┌────────

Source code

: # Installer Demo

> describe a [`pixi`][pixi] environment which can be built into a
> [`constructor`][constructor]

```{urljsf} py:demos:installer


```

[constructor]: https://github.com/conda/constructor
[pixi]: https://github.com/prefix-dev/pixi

└────────

• _Instructions for the task_: Each line of the data above is to be set down exactly.

• _Task response_:
Source code

: # Installer Demo

> describe a [`pixi`][pixi] environment which can be built into a
> [`constructor`][constructor]

```{urljsf} py:demos:installer


```

[constructor]: https://github.com/conda/constructor
[pixi]: https://github.com/prefix-dev/pixi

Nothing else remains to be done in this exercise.